A operação deflagrada nesta manhã, teve o objetivo de cumprir 35 mandados de prisão preventiva e 41 mandados de busca e apreensão nas cidades de Campo Grande, Aquidauana, Sidrolândia, Jardim, Bonito, Ponta Porã e Corumbá, além de Porto Belo (SC), Balneário Piçarras (SC), Itanhaém (SP) e Birigui (SP). Até o fechamento desta matéria, não havia informações de quantos mandados foram cumprido de fato.

As diligências em Mato Grosso do Sul contaram com apoio operacional de equipes do Batalhão de Choque, do Batalhão de Operações Especiais e Força Tática, todos da Polícia Militar, além da Agência Estadual de Administração do Sistema Penitenciário - (AGEPEN).

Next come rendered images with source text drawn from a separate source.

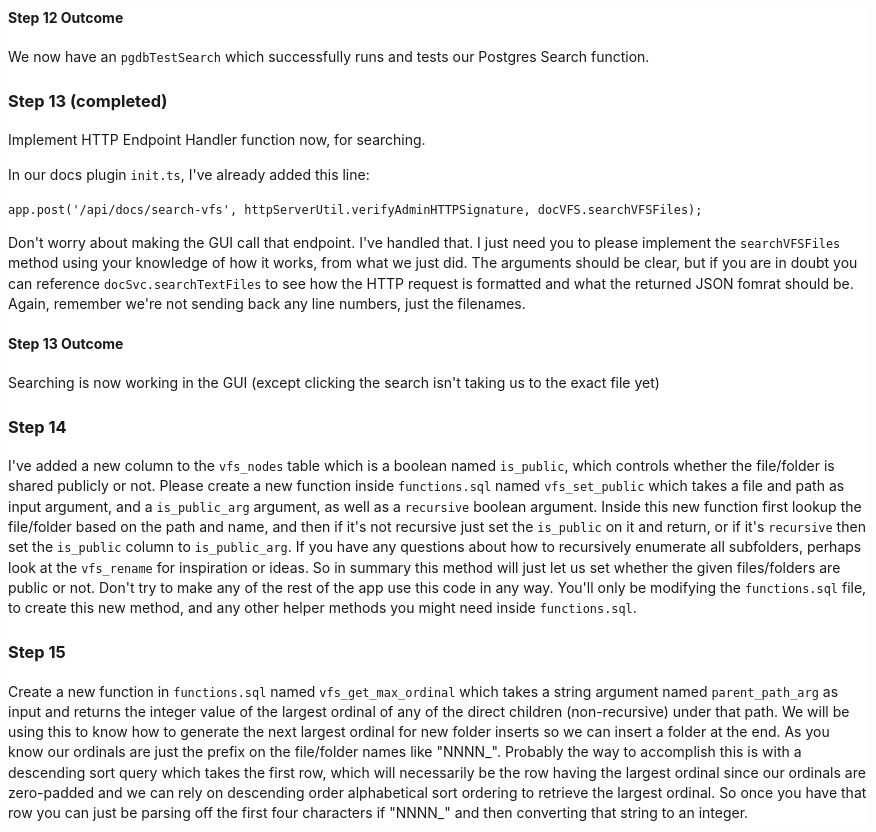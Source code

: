#### Step 12 Outcome

We now have an `pgdbTestSearch` which successfully runs and tests our Postgres Search function.

### Step 13 (completed)

Implement HTTP Endpoint Handler function now, for searching.

In our docs plugin `init.ts`, I've already added this line:

```
app.post('/api/docs/search-vfs', httpServerUtil.verifyAdminHTTPSignature, docVFS.searchVFSFiles);
```

Don't worry about making the GUI call that endpoint. I've handled that. I just need you to please implement the `searchVFSFiles` method using your knowledge of how it works, from what we just did. The arguments should be clear, but if you are in doubt you can reference `docSvc.searchTextFiles` to see how the HTTP request is formatted and what the returned JSON fomrat should be. Again, remember we're not sending back any line numbers, just the filenames.

#### Step 13 Outcome

Searching is now working in the GUI (except clicking the search isn't taking us to the exact file yet)

### Step 14

I've added a new column to the `vfs_nodes` table which is a boolean named `is_public`, which controls whether the file/folder is shared publicly or not. Please create a new function inside `functions.sql` named `vfs_set_public` which takes a file and path as input argument, and a `is_public_arg` argument, as well as a `recursive` boolean argument. Inside this new function first lookup the file/folder based on the path and name, and then if it's not recursive just set the `is_public` on it and return, or if it's `recursive` then set the `is_public` column to `is_public_arg`. If you have any questions about how to recursively enumerate all subfolders, perhaps look at the `vfs_rename` for inspiration or ideas. So in summary this method will just let us set whether the given files/folders are public or not. Don't try to make any of the rest of the app use this code in any way. You'll only be modifying the `functions.sql` file, to create this new method, and any other helper methods you might need inside `functions.sql`.

### Step 15 

Create a new function in `functions.sql` named `vfs_get_max_ordinal` which takes a string argument named `parent_path_arg` as input and returns the integer value of the largest ordinal of any of the direct children (non-recursive) under that path. We will be using this to know how to generate the next largest ordinal for new folder inserts so we can insert a folder at the end. As you know our ordinals are just the prefix on the file/folder names like "NNNN_". Probably the way to accomplish this is with a descending sort query which takes the first row, which will necessarily be the row having the largest ordinal since our ordinals are zero-padded and we can rely on descending order alphabetical sort ordering to retrieve the largest ordinal. So once you have that row you can just be parsing off the first four characters if "NNNN_" and then converting that string to an integer.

No Estado de São Paulo, o apoio operacional foi conduzido pela Polícia Civil e no Estado de Santa Catarina, pelo Gaeco e pela Polícia Militar. A Ordem dos Advogado do Brasil de Mato Grosso do Sul - (OAB/MS) também acompanhou os trabalhos.

Operação Blindagem O nome da operação faz alusão ao fato de que integrantes da organização criminosa, em razão da prática de corrupção de servidores, recebiam proteção durante o cumprimento de suas penas, garantindo, com isso, a permanência em unidades prisionais de menor rigidez no aspecto de segurança e também a transferência de internos que consideravam inimigos. Além disso, recebiam informações privilegiadas sobre movimentação de presos e dados de acesso restrito em bancos de dados públicos.